The Importance of Regular Dental Visits
The importance of seeing a dentist every six months simply cannot be overstated. A regular, thorough cleaning is one of the best ways to prevent plaque from building up and getting into your gums. Furthermore, a dentist will be able to catch gingivitis in its early stages and treat it fairly easily without using invasive procedures or expensive medications. Your dentist can also make personalized diet and dental care recommendations that will enable you to care for your teeth in the most effective way possible.

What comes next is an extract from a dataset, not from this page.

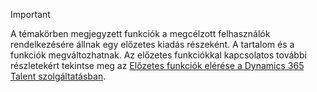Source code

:> [!IMPORTANT]
> A témakörben megjegyzett funkciók a megcélzott felhasználók rendelkezésére állnak egy előzetes kiadás részeként. A tartalom és a funkciók megváltozhatnak. Az előzetes funkciókkal kapcsolatos további részletekért tekintse meg az [Előzetes funkciók elérése a Dynamics 365 Talent szolgáltatásban](../access-preview-feature.md).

Those who have a history of gum disease and/or health problems that contribute to gum disease may want to see a dentist more than just twice a year. Regular dental check-ups can mitigate the effects of diabetes and other health conditions on your teeth, enabling you to keep them strong and healthy as long as possible. A dentist can also talk with your doctor regarding the use of certain medications that may be having an adverse effect on your oral health.
Your gums don’t take up much space but they play an huge role in oral and overall body health. It is important to keep them clean and free from plaque-laden bacteria that could cause severe, irreversible damage. Stick to a healthy diet, brush teeth twice a day and floss regularly to prevent plaque build-up. It is also imperative to see a dentist at least twice a year for a thorough examination and cleaning as well as to get professional advice that suits your specific situation. With good oral hygiene and regular, professional care, the odds of dealing with gum disease will be far lower than they would have been otherwise.